Yet for two tempestuous years before her death in 1997, cardiologist Hasnat Khan was the centre of Princess Diana's world - a man whom, according to evidence at her London inquest last week, she loved deeply, considered her soulmate and wanted to marry.

It was her love for the surgeon and her desire to win him back after he ended their relationship a month before her death that propelled her into a very public, and self-destructive, fling with Dodi Fayed, the man she died alongside in a Paris underpass, the inquest was told.

Unlike some of the princess' other lovers, Dr Khan has refused steadfastly to speak about his relationship with her after her death, maintaining a dignified and loyal silence despite being bombarded with highly lucrative offers.
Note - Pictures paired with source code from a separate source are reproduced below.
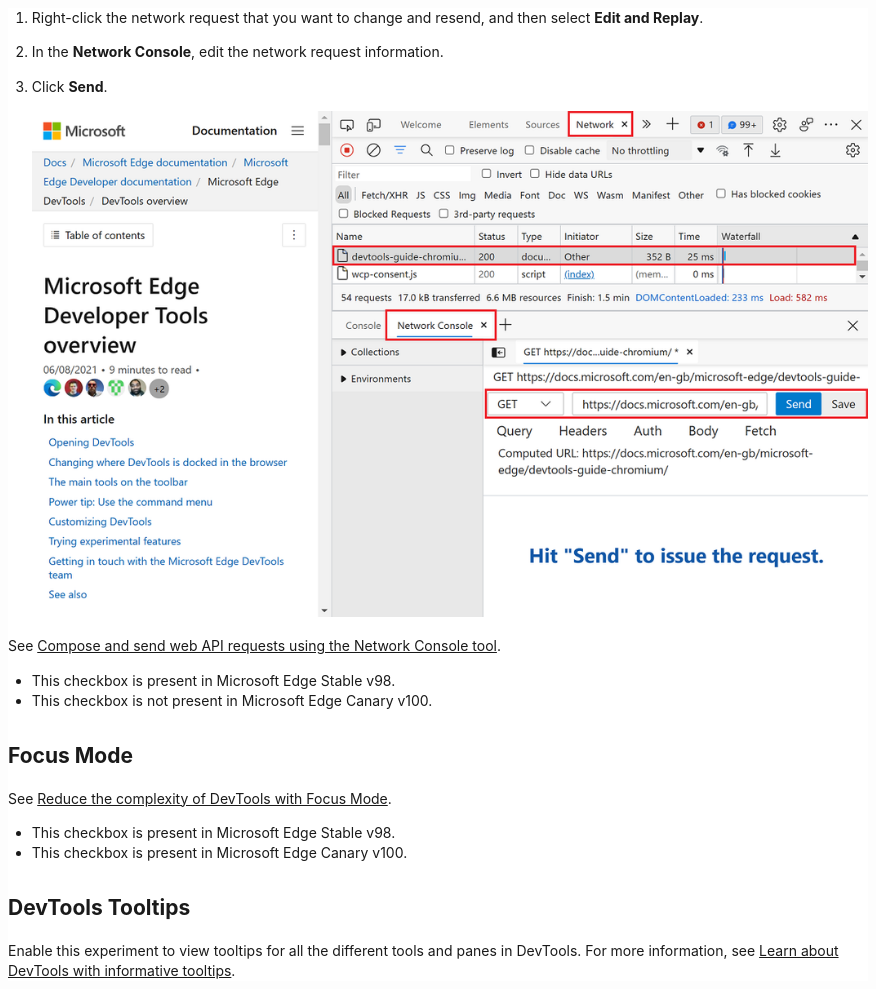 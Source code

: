 1. Right-click the network request that you want to change and resend, and then select **Edit and Replay**.

1. In the **Network Console**, edit the network request information.

1. Click **Send**.

   ![Network Console in the Console drawer.](../media/network-network-console.msft.png)

See [Compose and send web API requests using the Network Console tool](../network-console/network-console-tool.md).

*  This checkbox is present in Microsoft Edge Stable v98.
*  This checkbox is not present in Microsoft Edge Canary v100.



## Focus Mode

See [Reduce the complexity of DevTools with Focus Mode](focus-mode.md).

*  This checkbox is present in Microsoft Edge Stable v98.
*  This checkbox is present in Microsoft Edge Canary v100.



## DevTools Tooltips

Enable this experiment to view tooltips for all the different tools and panes in DevTools. For more information, see [Learn about DevTools with informative tooltips](../whats-new/2021/04/devtools.md#learn-about-devtools-with-informative-tooltips).
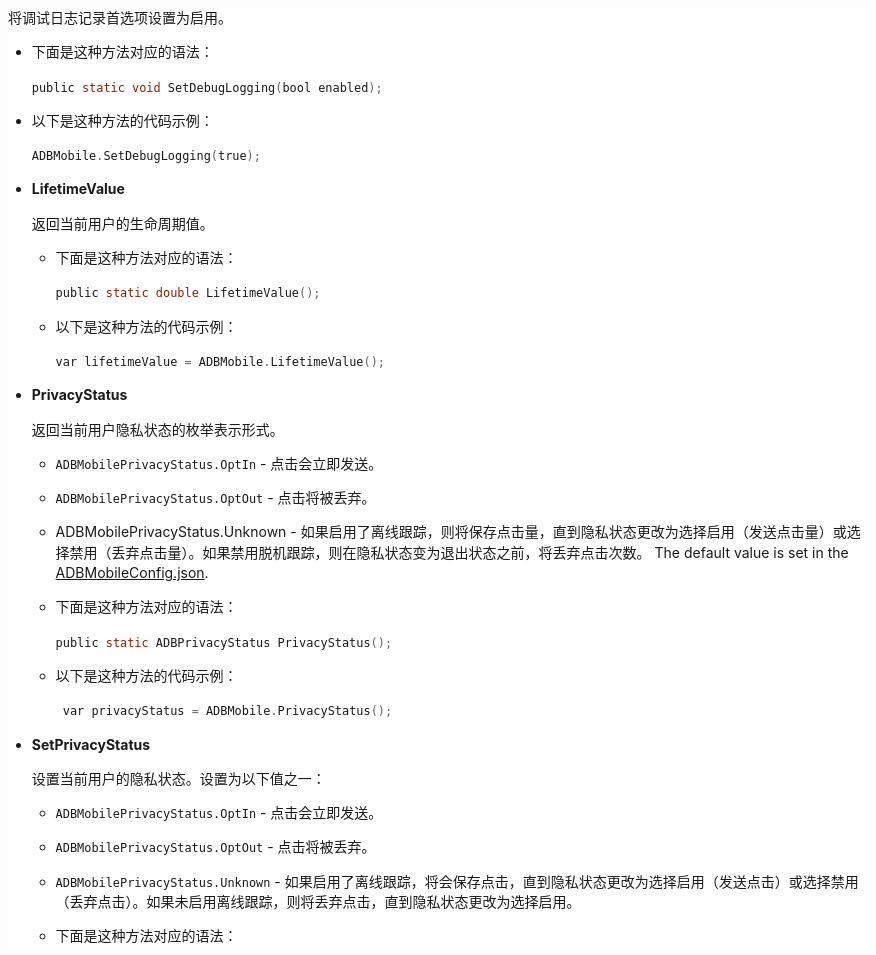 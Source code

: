    将调试日志记录首选项设置为启用。

   * 下面是这种方法对应的语法：

      ```objective-c
      public static void SetDebugLogging(bool enabled); 
      
   * 以下是这种方法的代码示例：

      ```objective-c
      ADBMobile.SetDebugLogging(true);
      
* **LifetimeValue**

   返回当前用户的生命周期值。

   * 下面是这种方法对应的语法：

      ```objective-c
      public static double LifetimeValue(); 
      ```

   * 以下是这种方法的代码示例：

      ```objective-c
      var lifetimeValue = ADBMobile.LifetimeValue(); 
      ```

* **PrivacyStatus**

   返回当前用户隐私状态的枚举表示形式。
   * `ADBMobilePrivacyStatus.OptIn` - 点击会立即发送。
   * `ADBMobilePrivacyStatus.OptOut` - 点击将被丢弃。
   * ADBMobilePrivacyStatus.Unknown - 如果启用了离线跟踪，则将保存点击量，直到隐私状态更改为选择启用（发送点击量）或选择禁用（丢弃点击量）。如果禁用脱机跟踪，则在隐私状态变为退出状态之前，将丢弃点击次数。
   The default value is set in the [ADBMobileConfig.json](/help/ios/configuration/json-config/json-config.md).

   * 下面是这种方法对应的语法：

      ```objective-c
      public static ADBPrivacyStatus PrivacyStatus();
      ```

   * 以下是这种方法的代码示例：

      ```objective-c
       var privacyStatus = ADBMobile.PrivacyStatus(); 
      ```


* **SetPrivacyStatus**

   设置当前用户的隐私状态。设置为以下值之一：
   * `ADBMobilePrivacyStatus.OptIn` - 点击会立即发送。
   * `ADBMobilePrivacyStatus.OptOut` - 点击将被丢弃。
   * `ADBMobilePrivacyStatus.Unknown` - 如果启用了离线跟踪，将会保存点击，直到隐私状态更改为选择启用（发送点击）或选择禁用（丢弃点击）。如果未启用离线跟踪，则将丢弃点击，直到隐私状态更改为选择启用。

   * 下面是这种方法对应的语法：
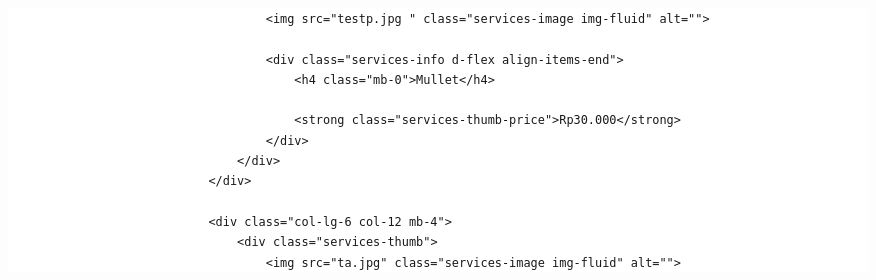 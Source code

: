                                         <img src="testp.jpg " class="services-image img-fluid" alt="">

                                        <div class="services-info d-flex align-items-end">
                                            <h4 class="mb-0">Mullet</h4>

                                            <strong class="services-thumb-price">Rp30.000</strong>
                                        </div>
                                    </div>
                                </div>

                                <div class="col-lg-6 col-12 mb-4">
                                    <div class="services-thumb">
                                        <img src="ta.jpg" class="services-image img-fluid" alt="">

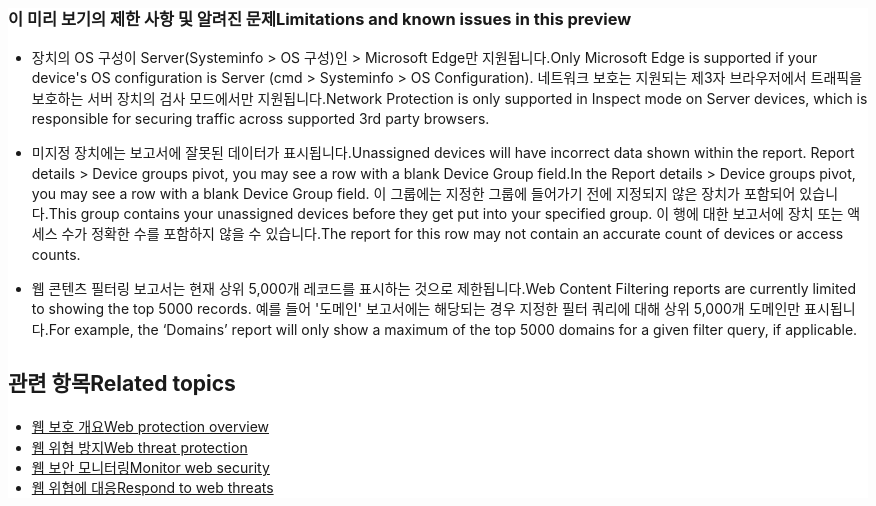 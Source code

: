 ### <a name="limitations-and-known-issues-in-this-preview"></a><span data-ttu-id="3d2bb-211">이 미리 보기의 제한 사항 및 알려진 문제</span><span class="sxs-lookup"><span data-stu-id="3d2bb-211">Limitations and known issues in this preview</span></span>

- <span data-ttu-id="3d2bb-212">장치의 OS 구성이 Server(Systeminfo > OS 구성)인 > Microsoft Edge만 지원됩니다.</span><span class="sxs-lookup"><span data-stu-id="3d2bb-212">Only Microsoft Edge is supported if your device's OS configuration is Server (cmd > Systeminfo > OS Configuration).</span></span> <span data-ttu-id="3d2bb-213">네트워크 보호는 지원되는 제3자 브라우저에서 트래픽을 보호하는 서버 장치의 검사 모드에서만 지원됩니다.</span><span class="sxs-lookup"><span data-stu-id="3d2bb-213">Network Protection is only supported in Inspect mode on Server devices, which is responsible for securing traffic across supported 3rd party browsers.</span></span>

- <span data-ttu-id="3d2bb-214">미지정 장치에는 보고서에 잘못된 데이터가 표시됩니다.</span><span class="sxs-lookup"><span data-stu-id="3d2bb-214">Unassigned devices will have incorrect data shown within the report.</span></span> <span data-ttu-id="3d2bb-215">Report details > Device groups pivot, you may see a row with a blank Device Group field.</span><span class="sxs-lookup"><span data-stu-id="3d2bb-215">In the Report details > Device groups pivot, you may see a row with a blank Device Group field.</span></span> <span data-ttu-id="3d2bb-216">이 그룹에는 지정한 그룹에 들어가기 전에 지정되지 않은 장치가 포함되어 있습니다.</span><span class="sxs-lookup"><span data-stu-id="3d2bb-216">This group contains your unassigned devices before they get put into your specified group.</span></span> <span data-ttu-id="3d2bb-217">이 행에 대한 보고서에 장치 또는 액세스 수가 정확한 수를 포함하지 않을 수 있습니다.</span><span class="sxs-lookup"><span data-stu-id="3d2bb-217">The report for this row may not contain an accurate count of devices or access counts.</span></span>

- <span data-ttu-id="3d2bb-218">웹 콘텐츠 필터링 보고서는 현재 상위 5,000개 레코드를 표시하는 것으로 제한됩니다.</span><span class="sxs-lookup"><span data-stu-id="3d2bb-218">Web Content Filtering reports are currently limited to showing the top 5000 records.</span></span> <span data-ttu-id="3d2bb-219">예를 들어 '도메인' 보고서에는 해당되는 경우 지정한 필터 쿼리에 대해 상위 5,000개 도메인만 표시됩니다.</span><span class="sxs-lookup"><span data-stu-id="3d2bb-219">For example, the ‘Domains’ report will only show a maximum of the top 5000 domains for a given filter query, if applicable.</span></span> 

## <a name="related-topics"></a><span data-ttu-id="3d2bb-220">관련 항목</span><span class="sxs-lookup"><span data-stu-id="3d2bb-220">Related topics</span></span>

- [<span data-ttu-id="3d2bb-221">웹 보호 개요</span><span class="sxs-lookup"><span data-stu-id="3d2bb-221">Web protection overview</span></span>](web-protection-overview.md)
- [<span data-ttu-id="3d2bb-222">웹 위협 방지</span><span class="sxs-lookup"><span data-stu-id="3d2bb-222">Web threat protection</span></span>](web-threat-protection.md)
- [<span data-ttu-id="3d2bb-223">웹 보안 모니터링</span><span class="sxs-lookup"><span data-stu-id="3d2bb-223">Monitor web security</span></span>](web-protection-monitoring.md)
- [<span data-ttu-id="3d2bb-224">웹 위협에 대응</span><span class="sxs-lookup"><span data-stu-id="3d2bb-224">Respond to web threats</span></span>](web-protection-response.md)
As speculation mounts that Dr Khan may testify at the inquest into the princess' death, I visit him at his family home in Jhelum, midway between Pakistan's old and new capitals of Islamabad and Lahore, where he gives his first press interview.

Tubbier and greyer than the man described during his romance with the princess as an Omar Sharif lookalike, 49-year-old Dr Khan is relaxed, friendly, engaging and exceptionally courteous. He remains fiercely loyal to Diana's memory, however, and makes it clear from the outset he will not speak directly about his relationship with her.

There are nevertheless things he wants to say, and, speaking with the intensity of a man unburdening himself after a long silence, it is clear that he remains haunted by a past no one seems prepared to let go. The spectre of Diana returns again and again.